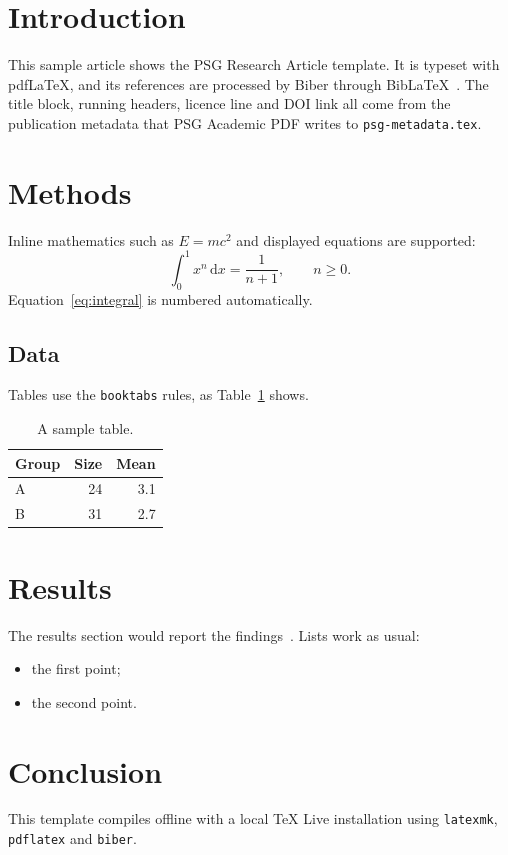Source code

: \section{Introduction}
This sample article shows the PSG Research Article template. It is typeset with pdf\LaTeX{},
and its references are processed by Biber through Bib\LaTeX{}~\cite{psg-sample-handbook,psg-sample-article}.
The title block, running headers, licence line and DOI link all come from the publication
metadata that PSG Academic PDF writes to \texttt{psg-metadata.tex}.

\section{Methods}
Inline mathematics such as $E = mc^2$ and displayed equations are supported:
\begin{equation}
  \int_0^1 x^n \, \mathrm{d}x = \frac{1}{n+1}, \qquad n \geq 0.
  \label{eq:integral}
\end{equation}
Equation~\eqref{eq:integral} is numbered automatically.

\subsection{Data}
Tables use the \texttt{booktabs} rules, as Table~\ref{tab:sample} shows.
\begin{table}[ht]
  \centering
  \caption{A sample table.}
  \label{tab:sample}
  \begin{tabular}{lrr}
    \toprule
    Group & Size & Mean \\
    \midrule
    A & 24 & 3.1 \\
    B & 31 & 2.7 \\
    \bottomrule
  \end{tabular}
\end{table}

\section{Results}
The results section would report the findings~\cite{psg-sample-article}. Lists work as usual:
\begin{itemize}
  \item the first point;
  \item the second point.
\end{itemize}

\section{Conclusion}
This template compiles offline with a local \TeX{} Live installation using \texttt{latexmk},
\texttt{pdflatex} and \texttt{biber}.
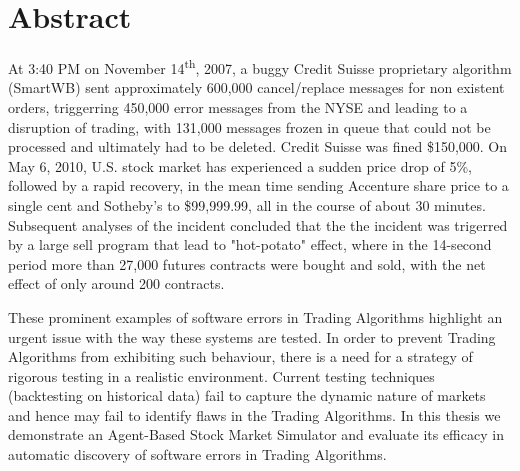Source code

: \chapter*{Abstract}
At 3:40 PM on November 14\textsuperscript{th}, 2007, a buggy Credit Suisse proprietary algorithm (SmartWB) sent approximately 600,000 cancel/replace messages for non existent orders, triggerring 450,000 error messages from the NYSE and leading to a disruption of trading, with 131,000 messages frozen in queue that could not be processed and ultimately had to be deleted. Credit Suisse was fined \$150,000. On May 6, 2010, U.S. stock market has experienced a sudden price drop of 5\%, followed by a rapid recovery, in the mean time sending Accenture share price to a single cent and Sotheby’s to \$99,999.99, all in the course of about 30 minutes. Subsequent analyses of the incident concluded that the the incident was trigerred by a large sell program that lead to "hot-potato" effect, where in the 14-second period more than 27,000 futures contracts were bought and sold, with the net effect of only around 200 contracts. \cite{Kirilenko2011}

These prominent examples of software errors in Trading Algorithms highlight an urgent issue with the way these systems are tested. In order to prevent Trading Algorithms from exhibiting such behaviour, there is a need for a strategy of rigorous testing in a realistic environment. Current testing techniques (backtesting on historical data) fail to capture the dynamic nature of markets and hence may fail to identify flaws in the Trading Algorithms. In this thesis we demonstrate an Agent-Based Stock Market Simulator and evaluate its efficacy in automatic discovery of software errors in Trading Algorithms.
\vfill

::::::::::

In your copy, repeat the records above exactly and include no images.

- [SOLUTION TO THIS EXERCISE]
Source code

: \section{Introduction}
This sample article shows the PSG Research Article template. It is typeset with pdf\LaTeX{},
and its references are processed by Biber through Bib\LaTeX{}~\cite{psg-sample-handbook,psg-sample-article}.
The title block, running headers, licence line and DOI link all come from the publication
metadata that PSG Academic PDF writes to \texttt{psg-metadata.tex}.

\section{Methods}
Inline mathematics such as $E = mc^2$ and displayed equations are supported:
\begin{equation}
  \int_0^1 x^n \, \mathrm{d}x = \frac{1}{n+1}, \qquad n \geq 0.
  \label{eq:integral}
\end{equation}
Equation~\eqref{eq:integral} is numbered automatically.

\subsection{Data}
Tables use the \texttt{booktabs} rules, as Table~\ref{tab:sample} shows.
\begin{table}[ht]
  \centering
  \caption{A sample table.}
  \label{tab:sample}
  \begin{tabular}{lrr}
    \toprule
    Group & Size & Mean \\
    \midrule
    A & 24 & 3.1 \\
    B & 31 & 2.7 \\
    \bottomrule
  \end{tabular}
\end{table}

\section{Results}
The results section would report the findings~\cite{psg-sample-article}. Lists work as usual:
\begin{itemize}
  \item the first point;
  \item the second point.
\end{itemize}

\section{Conclusion}
This template compiles offline with a local \TeX{} Live installation using \texttt{latexmk},
\texttt{pdflatex} and \texttt{biber}.
Source code

: \chapter*{Abstract}
At 3:40 PM on November 14\textsuperscript{th}, 2007, a buggy Credit Suisse proprietary algorithm (SmartWB) sent approximately 600,000 cancel/replace messages for non existent orders, triggerring 450,000 error messages from the NYSE and leading to a disruption of trading, with 131,000 messages frozen in queue that could not be processed and ultimately had to be deleted. Credit Suisse was fined \$150,000. On May 6, 2010, U.S. stock market has experienced a sudden price drop of 5\%, followed by a rapid recovery, in the mean time sending Accenture share price to a single cent and Sotheby’s to \$99,999.99, all in the course of about 30 minutes. Subsequent analyses of the incident concluded that the the incident was trigerred by a large sell program that lead to "hot-potato" effect, where in the 14-second period more than 27,000 futures contracts were bought and sold, with the net effect of only around 200 contracts. \cite{Kirilenko2011}

These prominent examples of software errors in Trading Algorithms highlight an urgent issue with the way these systems are tested. In order to prevent Trading Algorithms from exhibiting such behaviour, there is a need for a strategy of rigorous testing in a realistic environment. Current testing techniques (backtesting on historical data) fail to capture the dynamic nature of markets and hence may fail to identify flaws in the Trading Algorithms. In this thesis we demonstrate an Agent-Based Stock Market Simulator and evaluate its efficacy in automatic discovery of software errors in Trading Algorithms.
\vfill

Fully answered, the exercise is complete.